Tutto si risolse la seguente settimana. Infatti l’assassino dei gemelli andò a trovare i loro genitori. E questi ultimi furono assaliti dal terrore nello scoprire che l’assassino era proprio il loro segreto: o meglio, loro figlio. Era entrato di soppiatto, dalla porta sul retro e li sorprese mentre stavano cenando, insieme alla loro figlia.
Vi starete chiedendo: quale figlio? Ebbene sì: essi avevano avuto un altro iglio, tanti anni prima che nascessero i due gemelli e la sorella. Ma questo figlio, purtroppo, era nato con una grave disabilità: era cieco. Per i giovanissimi genitori, questo era un problema troppo grande da affrontare, non avevano né mezzi economici né aiuti familiari, ed è per questo che l’avevano portato all’orfanotrofio, e lì l’avevano lasciato. Ma questo era accaduto tanto tempo prima.
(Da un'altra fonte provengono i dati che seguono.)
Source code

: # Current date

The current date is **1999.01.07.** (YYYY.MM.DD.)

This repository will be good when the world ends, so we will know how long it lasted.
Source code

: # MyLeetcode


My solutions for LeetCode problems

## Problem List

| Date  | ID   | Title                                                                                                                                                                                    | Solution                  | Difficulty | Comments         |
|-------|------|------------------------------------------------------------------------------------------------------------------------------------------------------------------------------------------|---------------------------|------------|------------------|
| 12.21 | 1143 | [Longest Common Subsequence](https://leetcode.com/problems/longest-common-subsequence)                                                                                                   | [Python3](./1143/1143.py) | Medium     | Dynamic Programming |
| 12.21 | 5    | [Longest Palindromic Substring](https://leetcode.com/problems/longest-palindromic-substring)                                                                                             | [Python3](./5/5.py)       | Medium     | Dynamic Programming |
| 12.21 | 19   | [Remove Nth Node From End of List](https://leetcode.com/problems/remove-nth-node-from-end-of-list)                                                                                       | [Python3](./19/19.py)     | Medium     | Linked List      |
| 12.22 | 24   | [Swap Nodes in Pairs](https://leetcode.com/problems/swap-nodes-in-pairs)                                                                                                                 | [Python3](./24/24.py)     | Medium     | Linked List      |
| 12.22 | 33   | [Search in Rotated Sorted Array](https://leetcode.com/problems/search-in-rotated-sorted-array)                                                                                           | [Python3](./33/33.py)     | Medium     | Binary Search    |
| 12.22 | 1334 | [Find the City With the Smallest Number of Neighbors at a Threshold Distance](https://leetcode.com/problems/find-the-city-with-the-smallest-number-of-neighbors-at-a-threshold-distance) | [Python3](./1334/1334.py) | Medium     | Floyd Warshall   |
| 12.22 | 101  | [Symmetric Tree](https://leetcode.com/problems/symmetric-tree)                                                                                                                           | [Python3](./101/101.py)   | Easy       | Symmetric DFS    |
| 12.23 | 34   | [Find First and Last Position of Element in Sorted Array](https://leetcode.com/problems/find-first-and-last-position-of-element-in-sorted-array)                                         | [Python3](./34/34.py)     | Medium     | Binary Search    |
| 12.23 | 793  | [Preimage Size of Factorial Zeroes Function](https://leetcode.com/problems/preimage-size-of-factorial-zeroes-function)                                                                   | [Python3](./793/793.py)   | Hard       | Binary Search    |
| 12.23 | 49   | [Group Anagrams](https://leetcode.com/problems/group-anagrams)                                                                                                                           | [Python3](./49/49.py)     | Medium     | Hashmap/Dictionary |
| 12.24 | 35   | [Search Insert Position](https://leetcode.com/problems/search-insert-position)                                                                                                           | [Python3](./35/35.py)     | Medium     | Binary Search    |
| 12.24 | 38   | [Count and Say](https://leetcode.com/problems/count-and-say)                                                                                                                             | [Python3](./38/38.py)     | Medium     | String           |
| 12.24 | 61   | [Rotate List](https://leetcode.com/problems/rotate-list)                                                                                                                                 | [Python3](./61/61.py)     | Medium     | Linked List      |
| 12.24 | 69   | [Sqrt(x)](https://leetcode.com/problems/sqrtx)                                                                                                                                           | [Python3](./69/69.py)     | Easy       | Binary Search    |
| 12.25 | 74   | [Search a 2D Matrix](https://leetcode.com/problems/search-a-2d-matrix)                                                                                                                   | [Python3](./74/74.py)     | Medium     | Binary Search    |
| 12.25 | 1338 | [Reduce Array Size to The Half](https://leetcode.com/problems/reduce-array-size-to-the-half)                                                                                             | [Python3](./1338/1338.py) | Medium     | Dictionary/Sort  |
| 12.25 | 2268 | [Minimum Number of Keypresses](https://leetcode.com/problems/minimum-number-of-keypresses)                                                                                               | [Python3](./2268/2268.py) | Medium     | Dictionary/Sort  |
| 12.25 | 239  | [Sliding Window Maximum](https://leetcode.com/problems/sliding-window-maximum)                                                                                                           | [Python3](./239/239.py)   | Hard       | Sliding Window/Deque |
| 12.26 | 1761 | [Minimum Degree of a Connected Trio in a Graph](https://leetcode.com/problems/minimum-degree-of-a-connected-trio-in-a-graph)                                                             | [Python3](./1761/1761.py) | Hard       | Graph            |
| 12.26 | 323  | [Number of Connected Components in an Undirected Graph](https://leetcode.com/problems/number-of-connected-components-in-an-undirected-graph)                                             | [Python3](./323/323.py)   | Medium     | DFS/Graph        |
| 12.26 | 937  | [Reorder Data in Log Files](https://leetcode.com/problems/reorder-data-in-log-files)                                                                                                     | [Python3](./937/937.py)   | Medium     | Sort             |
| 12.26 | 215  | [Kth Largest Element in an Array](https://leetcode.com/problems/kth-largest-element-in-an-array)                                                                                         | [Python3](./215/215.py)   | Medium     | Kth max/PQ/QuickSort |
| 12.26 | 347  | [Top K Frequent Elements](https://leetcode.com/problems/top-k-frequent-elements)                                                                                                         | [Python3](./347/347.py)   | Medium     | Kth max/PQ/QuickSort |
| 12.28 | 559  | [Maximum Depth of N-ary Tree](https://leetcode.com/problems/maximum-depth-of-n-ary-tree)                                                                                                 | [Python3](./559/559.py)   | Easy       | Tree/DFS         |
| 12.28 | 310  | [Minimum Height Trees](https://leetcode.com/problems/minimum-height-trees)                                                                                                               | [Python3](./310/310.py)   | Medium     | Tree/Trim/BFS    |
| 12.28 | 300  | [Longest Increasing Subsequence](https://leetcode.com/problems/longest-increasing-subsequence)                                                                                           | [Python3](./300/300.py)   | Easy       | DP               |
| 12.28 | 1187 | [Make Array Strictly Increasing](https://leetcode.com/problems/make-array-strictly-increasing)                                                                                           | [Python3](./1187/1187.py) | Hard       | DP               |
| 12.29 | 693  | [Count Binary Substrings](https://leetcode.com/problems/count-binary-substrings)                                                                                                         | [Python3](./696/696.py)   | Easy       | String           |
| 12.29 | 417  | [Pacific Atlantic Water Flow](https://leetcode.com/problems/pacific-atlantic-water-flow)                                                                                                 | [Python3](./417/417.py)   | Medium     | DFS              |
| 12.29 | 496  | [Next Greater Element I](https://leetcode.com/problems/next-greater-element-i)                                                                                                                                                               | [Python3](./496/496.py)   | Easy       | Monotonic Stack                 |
L’assassino, di fronte ai suoi veri genitori, confessò di avere ucciso i gemelli per vendetta: era troppo grande il male che gli avevano arrecato avendolo abbandonato. Voleva farli soffrire così come aveva sofferto lui. Disse che pianificava ciò da molto tempo. Aveva scoperto la sua storia perché il padre adottivo, sul punto di morire gli aveva rivelato tutto: che era stato abbandonato, che i suoi genitori l’avevano fatto in quanto cieco. Impazzito dal dolore, era scappato e si era rifugiato nel vecchio luna-park. Aveva aspettato per lungo tempo il momento adatto per agire, e l’occasione propizia si era presentata non appena i gemelli, che lui sorvegliava da tempo, erano entrati nella sua casa.
Cavando loro gli occhi, aveva messo la sua firma. Ed ora aveva in pugno i suoi veri genitori e la sorella. Brandì un grosso coltello da macellaio e i tre malcapitati non videro altro che rosso e nero.